In the entries below, how many lines hold the string "effect"? Answer with the number only.

◆ ◆ ◆

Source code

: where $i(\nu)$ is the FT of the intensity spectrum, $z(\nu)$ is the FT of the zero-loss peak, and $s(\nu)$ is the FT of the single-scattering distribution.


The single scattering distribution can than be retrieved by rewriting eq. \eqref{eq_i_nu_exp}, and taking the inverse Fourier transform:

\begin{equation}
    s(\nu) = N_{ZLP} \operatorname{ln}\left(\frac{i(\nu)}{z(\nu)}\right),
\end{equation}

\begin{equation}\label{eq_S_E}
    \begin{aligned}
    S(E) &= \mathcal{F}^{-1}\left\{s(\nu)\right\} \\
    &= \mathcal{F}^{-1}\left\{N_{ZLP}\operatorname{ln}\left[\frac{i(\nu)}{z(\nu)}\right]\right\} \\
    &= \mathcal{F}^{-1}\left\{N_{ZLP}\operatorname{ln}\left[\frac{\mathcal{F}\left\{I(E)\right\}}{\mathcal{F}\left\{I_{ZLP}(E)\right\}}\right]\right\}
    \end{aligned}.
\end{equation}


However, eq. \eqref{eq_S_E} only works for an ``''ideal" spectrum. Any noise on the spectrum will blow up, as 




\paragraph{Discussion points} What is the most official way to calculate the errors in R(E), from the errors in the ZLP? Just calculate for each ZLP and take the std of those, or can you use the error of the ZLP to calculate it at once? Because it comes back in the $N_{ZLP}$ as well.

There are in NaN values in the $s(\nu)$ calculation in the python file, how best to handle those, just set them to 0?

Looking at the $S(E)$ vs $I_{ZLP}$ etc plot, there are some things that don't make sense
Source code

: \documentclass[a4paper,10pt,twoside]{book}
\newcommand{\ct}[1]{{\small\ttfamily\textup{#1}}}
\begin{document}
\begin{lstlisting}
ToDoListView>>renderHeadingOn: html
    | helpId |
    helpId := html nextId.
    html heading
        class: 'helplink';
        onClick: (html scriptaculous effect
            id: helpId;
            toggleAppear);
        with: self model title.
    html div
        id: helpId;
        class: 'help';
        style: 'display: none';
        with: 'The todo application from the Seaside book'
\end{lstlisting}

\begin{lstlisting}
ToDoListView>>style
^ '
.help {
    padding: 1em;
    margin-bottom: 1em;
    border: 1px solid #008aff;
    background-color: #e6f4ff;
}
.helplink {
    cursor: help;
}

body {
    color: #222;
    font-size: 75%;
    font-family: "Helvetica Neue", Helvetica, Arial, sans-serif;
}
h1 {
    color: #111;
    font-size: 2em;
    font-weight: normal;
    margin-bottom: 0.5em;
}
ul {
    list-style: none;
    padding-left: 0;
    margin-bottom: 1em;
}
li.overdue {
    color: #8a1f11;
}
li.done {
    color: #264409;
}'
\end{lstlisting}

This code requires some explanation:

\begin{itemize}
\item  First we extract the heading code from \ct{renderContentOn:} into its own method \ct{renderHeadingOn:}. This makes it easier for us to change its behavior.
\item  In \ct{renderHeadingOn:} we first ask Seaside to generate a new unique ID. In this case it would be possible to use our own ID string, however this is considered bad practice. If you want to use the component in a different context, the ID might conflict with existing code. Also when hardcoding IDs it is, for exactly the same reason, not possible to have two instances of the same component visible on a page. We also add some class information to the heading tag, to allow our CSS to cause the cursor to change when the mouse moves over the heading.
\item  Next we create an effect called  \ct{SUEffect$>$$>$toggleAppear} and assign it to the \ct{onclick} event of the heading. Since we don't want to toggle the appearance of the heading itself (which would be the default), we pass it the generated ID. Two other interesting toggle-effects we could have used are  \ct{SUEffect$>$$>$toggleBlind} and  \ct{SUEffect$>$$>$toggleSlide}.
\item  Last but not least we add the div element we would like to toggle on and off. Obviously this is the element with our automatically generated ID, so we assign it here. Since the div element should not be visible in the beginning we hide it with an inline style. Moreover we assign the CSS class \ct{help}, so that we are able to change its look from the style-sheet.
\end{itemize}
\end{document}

◆ ◆ ◆

- _Answer space_
2